Es ist nun nicht so, dass dem Teufel ein Lösegeld bezahlt werden muss, damit er die arme Seele freigibt. Ich meine vielmehr entlang der Schrift sagen zu können, dass die Gegner Gottes ihre Beute nicht freiwillig hergeben und auch Tatsachen, wie die Vergebung, die bei Gott bereits klar sind, im Nachhinein zu bestreiten versuchen. Warum werden den Gläubigen längst vergangene und vergebene Sünden wieder vor Augen gehalten?

Nein, Vergebung und die Zurückweisung des Herrschaftsanspruchs der Sünde und des Todes ist jetzt einfach eine Frage der Macht. Ober sticht Unter.

Dass eine Zurückweisung von Machtansprüchen der Finsternisseite erforderlich ist, zeigt im AT bereits der „Bock für Asasel“ (Leviticus 16). Der Bock, der in Wüste geschickt wird, ist Teil des Rechtsrahmen des Gesetzes und er ist _ nicht_ für den Herrn.

Weitere deutliche Hinweise auf den Ausschlag der Machtfrage finden sich, wenn es im NT nicht nur um die Vergebung einzelner Sünden geht, sondern darum, dass ein Jünger Jesu ganzheitlich dem Machtbereich der Finsternis entzogen wird.

In Joh. 10,27-30 geht es um die Schafe als ein Eigentum Jesu:

Meine Schafe hören meine Stimme…Mein Vater, der sie mir gegeben hat, ist größer als alles, und niemand vermag (sie) aus der Hand des Vaters reißen. Ich und der Vater sind eins.

Oder Kol. 1,13: Er hat uns errettet aus dem Machtbereich der Finsternis und in das Königreich des Sohnes seiner Liebe versetzt; im ihm haben wir die Erlösung, die Vergebung der Sünden.

Und nicht zuletzt wieder der Link zur vorgeschlagenen Erklärung der Erlösung und der Frage: Wie hat Jesus die ihm zugerechnte Schuld der Welt wieder losbekommen?
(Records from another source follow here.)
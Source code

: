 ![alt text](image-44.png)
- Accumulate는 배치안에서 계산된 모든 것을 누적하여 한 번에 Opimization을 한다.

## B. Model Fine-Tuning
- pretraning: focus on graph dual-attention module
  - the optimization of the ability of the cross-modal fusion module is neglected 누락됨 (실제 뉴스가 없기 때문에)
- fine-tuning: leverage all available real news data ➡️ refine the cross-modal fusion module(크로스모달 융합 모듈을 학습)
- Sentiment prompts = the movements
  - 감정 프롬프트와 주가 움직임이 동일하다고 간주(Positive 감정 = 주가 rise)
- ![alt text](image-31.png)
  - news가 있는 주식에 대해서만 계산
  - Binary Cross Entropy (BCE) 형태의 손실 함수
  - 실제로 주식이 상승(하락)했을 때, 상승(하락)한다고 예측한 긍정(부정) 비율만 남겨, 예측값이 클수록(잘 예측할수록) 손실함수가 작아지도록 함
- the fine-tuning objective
Die Finsternisseite hat ihn gewiss nicht freiwillig losgelassen. Auch musste sie nicht mit Blut ausbezahlt werden.

Der Tod ist nicht mehr Herr über ihn, sagt Röm. 6,8. Also war der Sohn vorher unter der Herrschaft des Todes. Und welche Macht hat dem entgegen gewirkt? Die Herrlichkeit des Vaters. Diese Formulierung findet sich sehr nahe dabei in Röm. 6, 4. …wie Christus aus den Toten auferweckt wurde durch die Herrlichkeit des Vaters. Die Auferstehung war demnach eine Machtfrage und eine Machtdemonstration des Vates (vgl. auch Hebr. 5,7).

Er hat die Herrschaften und Gewalten (ihrer Macht) entkleidet und (sie) öffentlich zur Schau gestellt, indem er über sie triumphierte. (Kol. 2,15)

Ober sticht Unter.

Dem Reformator Luther war der Sieg über die Finsternismächte deutlich bewusst und J. S. Bach hat dies im Schlusschoral seines Weihnachtsoratoriums zusammengefasst:

Nun seid ihr wohl gerochen an euer Feinde Schar,
denn Christus hat zerbrochen, was euch zuwider war:
Tod, Teufel, Sünd und Hölle sind ganz und gar geschwächt.
Bei Gott hat seine Stelle, das menschliche Geschlecht.